Prompt: Set down the lines below exactly as they stand, please. Go from the first through the one containing "Goods (IMDG) code</span></span>".

↓

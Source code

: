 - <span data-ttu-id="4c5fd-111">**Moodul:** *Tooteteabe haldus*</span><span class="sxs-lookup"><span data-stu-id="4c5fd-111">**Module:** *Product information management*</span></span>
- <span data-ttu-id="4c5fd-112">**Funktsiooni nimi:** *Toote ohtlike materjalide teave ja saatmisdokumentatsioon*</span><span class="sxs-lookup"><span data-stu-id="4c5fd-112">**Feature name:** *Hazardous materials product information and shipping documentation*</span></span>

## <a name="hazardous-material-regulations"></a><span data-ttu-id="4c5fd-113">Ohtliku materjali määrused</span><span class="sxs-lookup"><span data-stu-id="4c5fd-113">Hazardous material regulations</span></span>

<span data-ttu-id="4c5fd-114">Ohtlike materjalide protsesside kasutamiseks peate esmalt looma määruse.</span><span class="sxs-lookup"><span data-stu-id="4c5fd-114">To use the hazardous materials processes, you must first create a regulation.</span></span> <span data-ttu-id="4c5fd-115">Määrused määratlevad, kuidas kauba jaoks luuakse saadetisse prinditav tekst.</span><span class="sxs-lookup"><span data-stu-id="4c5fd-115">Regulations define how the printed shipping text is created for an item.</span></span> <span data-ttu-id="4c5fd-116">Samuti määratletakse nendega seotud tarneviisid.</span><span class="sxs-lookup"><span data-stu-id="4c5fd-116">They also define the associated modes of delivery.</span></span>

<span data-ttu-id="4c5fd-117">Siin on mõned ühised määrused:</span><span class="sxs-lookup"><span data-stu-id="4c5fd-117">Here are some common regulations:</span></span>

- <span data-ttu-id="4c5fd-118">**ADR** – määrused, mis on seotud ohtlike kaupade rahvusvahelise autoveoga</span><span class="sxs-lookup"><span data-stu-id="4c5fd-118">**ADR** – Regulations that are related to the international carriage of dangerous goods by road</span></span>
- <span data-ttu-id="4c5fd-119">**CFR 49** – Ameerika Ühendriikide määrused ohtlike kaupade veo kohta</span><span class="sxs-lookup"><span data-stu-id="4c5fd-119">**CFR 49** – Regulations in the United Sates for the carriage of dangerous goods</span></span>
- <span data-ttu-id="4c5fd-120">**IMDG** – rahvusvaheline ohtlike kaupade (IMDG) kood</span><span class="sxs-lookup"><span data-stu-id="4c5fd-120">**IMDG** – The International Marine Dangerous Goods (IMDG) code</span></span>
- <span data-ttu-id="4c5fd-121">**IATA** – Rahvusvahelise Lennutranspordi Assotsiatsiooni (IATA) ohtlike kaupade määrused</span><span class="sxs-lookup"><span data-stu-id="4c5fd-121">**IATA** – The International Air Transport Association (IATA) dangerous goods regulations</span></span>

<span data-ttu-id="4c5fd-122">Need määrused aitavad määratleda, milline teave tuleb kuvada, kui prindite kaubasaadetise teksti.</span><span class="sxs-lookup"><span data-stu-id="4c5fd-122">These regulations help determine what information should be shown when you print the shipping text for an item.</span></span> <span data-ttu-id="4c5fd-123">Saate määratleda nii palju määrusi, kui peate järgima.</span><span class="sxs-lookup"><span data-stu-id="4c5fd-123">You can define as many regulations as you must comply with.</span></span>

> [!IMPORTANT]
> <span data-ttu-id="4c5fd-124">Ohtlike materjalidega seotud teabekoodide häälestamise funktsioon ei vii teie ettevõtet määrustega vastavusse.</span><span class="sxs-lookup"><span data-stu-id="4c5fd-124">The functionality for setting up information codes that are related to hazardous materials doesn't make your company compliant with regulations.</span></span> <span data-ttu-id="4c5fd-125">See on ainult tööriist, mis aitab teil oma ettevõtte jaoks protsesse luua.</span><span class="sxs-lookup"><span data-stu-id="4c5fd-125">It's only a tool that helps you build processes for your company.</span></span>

↑

Task result:
Source code

: - <span data-ttu-id="4c5fd-111">**Moodul:** *Tooteteabe haldus*</span><span class="sxs-lookup"><span data-stu-id="4c5fd-111">**Module:** *Product information management*</span></span>
- <span data-ttu-id="4c5fd-112">**Funktsiooni nimi:** *Toote ohtlike materjalide teave ja saatmisdokumentatsioon*</span><span class="sxs-lookup"><span data-stu-id="4c5fd-112">**Feature name:** *Hazardous materials product information and shipping documentation*</span></span>

## <a name="hazardous-material-regulations"></a><span data-ttu-id="4c5fd-113">Ohtliku materjali määrused</span><span class="sxs-lookup"><span data-stu-id="4c5fd-113">Hazardous material regulations</span></span>

<span data-ttu-id="4c5fd-114">Ohtlike materjalide protsesside kasutamiseks peate esmalt looma määruse.</span><span class="sxs-lookup"><span data-stu-id="4c5fd-114">To use the hazardous materials processes, you must first create a regulation.</span></span> <span data-ttu-id="4c5fd-115">Määrused määratlevad, kuidas kauba jaoks luuakse saadetisse prinditav tekst.</span><span class="sxs-lookup"><span data-stu-id="4c5fd-115">Regulations define how the printed shipping text is created for an item.</span></span> <span data-ttu-id="4c5fd-116">Samuti määratletakse nendega seotud tarneviisid.</span><span class="sxs-lookup"><span data-stu-id="4c5fd-116">They also define the associated modes of delivery.</span></span>

<span data-ttu-id="4c5fd-117">Siin on mõned ühised määrused:</span><span class="sxs-lookup"><span data-stu-id="4c5fd-117">Here are some common regulations:</span></span>

- <span data-ttu-id="4c5fd-118">**ADR** – määrused, mis on seotud ohtlike kaupade rahvusvahelise autoveoga</span><span class="sxs-lookup"><span data-stu-id="4c5fd-118">**ADR** – Regulations that are related to the international carriage of dangerous goods by road</span></span>
- <span data-ttu-id="4c5fd-119">**CFR 49** – Ameerika Ühendriikide määrused ohtlike kaupade veo kohta</span><span class="sxs-lookup"><span data-stu-id="4c5fd-119">**CFR 49** – Regulations in the United Sates for the carriage of dangerous goods</span></span>
- <span data-ttu-id="4c5fd-120">**IMDG** – rahvusvaheline ohtlike kaupade (IMDG) kood</span><span class="sxs-lookup"><span data-stu-id="4c5fd-120">**IMDG** – The International Marine Dangerous Goods (IMDG) code</span></span>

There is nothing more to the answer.